On review of the specific concerns in this case, there are two aligned triage system/clinical coding and oversight groups that are engaged by NHS England:
• Within NHS England, the mapping of triage outcomes to response categories is undertaken and reviewed by an expert group which makes recommendations to the NHS England Emergency Call Prioritisation Advisory Group (ECPAG) for implementation across all NHS ambulance service providers. This provides a governance framework to ensure appropriate prioritisation, equity of access
and uniformity of response across the English Ambulance Services. The production, maintenance, review and revision of the categorisation dataset is the responsibility of NHS England. However, engagement with the ambulance sector within England, including SWASFT, along with reviews triggered by Coroners and patient safety concerns more generally, have a vital role in providing information, robust clinical evidence, and expert advice to NHS England regarding the categorisation dataset and the prioritisation of emergency calls.
• As regards to SWASFT being users of the AMPDS system, the Priority Dispatch Corp (PDC) is responsible for and manages the commercial international AMPDS system, including making any changes to the protocols and questions asked. This may be on the basis of a recommendation from NHS England’s ECPAG, or as part of PDC’s own improvement and triage development work, which draws on its international user base.

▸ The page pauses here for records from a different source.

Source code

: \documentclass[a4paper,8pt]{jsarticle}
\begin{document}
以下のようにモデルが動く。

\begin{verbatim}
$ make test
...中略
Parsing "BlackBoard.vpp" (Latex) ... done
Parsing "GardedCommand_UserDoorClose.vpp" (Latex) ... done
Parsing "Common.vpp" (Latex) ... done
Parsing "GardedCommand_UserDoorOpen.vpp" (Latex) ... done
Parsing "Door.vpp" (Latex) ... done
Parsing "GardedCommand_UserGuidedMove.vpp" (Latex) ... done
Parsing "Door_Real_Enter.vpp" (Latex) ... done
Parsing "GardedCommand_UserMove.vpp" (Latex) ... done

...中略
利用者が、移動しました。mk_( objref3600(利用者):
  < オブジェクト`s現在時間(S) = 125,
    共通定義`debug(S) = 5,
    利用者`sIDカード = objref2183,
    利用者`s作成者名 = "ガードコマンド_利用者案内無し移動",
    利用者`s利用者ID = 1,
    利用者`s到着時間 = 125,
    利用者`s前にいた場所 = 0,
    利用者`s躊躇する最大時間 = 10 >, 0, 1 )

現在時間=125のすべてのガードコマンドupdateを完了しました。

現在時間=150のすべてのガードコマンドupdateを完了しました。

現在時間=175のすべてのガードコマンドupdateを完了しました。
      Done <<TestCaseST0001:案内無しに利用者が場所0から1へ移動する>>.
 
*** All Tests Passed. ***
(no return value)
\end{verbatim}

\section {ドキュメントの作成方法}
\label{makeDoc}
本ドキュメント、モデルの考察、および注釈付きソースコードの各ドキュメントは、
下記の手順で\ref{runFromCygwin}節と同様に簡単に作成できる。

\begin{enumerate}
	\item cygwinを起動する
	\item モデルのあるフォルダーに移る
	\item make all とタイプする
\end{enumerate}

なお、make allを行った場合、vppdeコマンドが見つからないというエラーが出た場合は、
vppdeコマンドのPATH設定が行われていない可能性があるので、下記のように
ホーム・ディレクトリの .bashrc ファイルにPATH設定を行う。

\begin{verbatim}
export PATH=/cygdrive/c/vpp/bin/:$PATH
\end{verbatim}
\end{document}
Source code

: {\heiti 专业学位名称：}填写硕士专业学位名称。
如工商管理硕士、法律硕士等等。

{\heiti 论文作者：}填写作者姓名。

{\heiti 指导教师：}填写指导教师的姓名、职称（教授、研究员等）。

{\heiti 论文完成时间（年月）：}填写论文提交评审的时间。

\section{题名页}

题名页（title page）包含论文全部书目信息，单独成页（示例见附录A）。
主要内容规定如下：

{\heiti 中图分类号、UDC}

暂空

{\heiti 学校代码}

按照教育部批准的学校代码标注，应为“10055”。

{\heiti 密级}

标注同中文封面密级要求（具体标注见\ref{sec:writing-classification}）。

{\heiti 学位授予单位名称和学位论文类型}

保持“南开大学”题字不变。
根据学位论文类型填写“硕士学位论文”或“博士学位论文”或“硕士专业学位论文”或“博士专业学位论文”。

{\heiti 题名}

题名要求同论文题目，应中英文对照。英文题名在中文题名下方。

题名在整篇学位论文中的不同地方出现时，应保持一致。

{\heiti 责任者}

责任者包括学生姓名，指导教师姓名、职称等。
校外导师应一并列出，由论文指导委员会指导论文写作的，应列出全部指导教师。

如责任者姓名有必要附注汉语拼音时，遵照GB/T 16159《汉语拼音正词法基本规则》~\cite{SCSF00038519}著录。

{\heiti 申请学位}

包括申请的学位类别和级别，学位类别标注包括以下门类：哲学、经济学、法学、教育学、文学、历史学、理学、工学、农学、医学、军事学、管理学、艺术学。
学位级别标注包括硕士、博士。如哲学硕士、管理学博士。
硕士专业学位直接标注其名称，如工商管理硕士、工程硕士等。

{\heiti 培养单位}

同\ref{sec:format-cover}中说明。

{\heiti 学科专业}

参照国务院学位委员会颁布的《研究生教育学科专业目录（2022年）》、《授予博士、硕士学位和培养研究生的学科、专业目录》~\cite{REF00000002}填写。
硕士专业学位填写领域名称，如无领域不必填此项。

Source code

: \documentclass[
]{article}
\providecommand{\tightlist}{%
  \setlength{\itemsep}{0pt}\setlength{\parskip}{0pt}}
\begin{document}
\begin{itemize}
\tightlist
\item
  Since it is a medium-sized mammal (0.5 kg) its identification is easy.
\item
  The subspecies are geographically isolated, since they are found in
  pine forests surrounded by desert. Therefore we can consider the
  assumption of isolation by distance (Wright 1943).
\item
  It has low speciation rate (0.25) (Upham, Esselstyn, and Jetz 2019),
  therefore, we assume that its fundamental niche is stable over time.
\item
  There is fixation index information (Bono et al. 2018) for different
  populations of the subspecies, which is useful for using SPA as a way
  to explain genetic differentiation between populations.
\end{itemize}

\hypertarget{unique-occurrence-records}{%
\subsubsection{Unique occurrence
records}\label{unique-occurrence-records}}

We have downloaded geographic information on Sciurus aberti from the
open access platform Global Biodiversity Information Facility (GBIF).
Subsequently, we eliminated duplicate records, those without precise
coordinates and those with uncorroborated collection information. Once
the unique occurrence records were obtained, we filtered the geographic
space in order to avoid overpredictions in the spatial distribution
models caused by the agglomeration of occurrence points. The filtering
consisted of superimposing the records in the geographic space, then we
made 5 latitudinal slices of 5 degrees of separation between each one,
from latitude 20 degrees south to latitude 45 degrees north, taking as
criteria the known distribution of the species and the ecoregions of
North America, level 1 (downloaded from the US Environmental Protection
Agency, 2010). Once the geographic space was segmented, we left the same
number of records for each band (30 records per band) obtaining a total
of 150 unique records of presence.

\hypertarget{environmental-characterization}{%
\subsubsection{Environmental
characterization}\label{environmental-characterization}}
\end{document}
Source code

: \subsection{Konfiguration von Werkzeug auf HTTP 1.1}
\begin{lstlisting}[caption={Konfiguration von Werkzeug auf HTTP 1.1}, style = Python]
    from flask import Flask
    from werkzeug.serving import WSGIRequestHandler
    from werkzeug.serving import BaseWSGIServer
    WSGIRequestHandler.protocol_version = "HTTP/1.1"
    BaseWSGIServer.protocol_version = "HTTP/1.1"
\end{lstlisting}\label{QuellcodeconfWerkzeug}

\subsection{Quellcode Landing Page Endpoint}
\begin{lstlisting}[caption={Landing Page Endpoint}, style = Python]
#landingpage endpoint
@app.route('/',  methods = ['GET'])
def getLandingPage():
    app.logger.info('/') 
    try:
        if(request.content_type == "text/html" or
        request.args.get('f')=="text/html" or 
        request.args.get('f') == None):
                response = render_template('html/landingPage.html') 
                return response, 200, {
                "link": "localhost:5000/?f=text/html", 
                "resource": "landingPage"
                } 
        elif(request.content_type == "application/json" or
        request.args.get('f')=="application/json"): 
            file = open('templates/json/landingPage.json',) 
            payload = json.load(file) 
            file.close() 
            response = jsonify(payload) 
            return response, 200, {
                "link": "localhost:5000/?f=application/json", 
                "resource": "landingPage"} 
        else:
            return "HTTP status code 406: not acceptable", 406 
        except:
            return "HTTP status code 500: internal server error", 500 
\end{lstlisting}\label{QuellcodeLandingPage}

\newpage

To respond directly to the Coroner’s concerns on abdominal pain, NHS England has obtained the specific details of this case from SWASFT, which will be discussed within the NHS England AMPDS clinical coding sub-group, in collaboration with PDC, to determine if there are opportunities to improve the assessment and differentiation of abdominal pain presentations within the AMPDS triage system. NHS England has additionally shared the Coroner’s concerns with PDC, who have outlined that they welcome the opportunity to review any dispatch-specific, non-visual interrogation suggestions to further improve the discovery of surgical emergencies associated with the compliant of abdominal pain.
I would also like to provide further assurances on the national NHS England work taking place around the Reports to Prevent Future Deaths. All reports received are discussed by the Regulation 28 Working Group, comprising Regional Medical Directors, and other clinical and quality colleagues from across the regions. This ensures that key learnings and insights around events, such as the sad death of John, are shared across the NHS at both a national and regional level and helps us to pay close attention to any emerging trends that may require further review and action.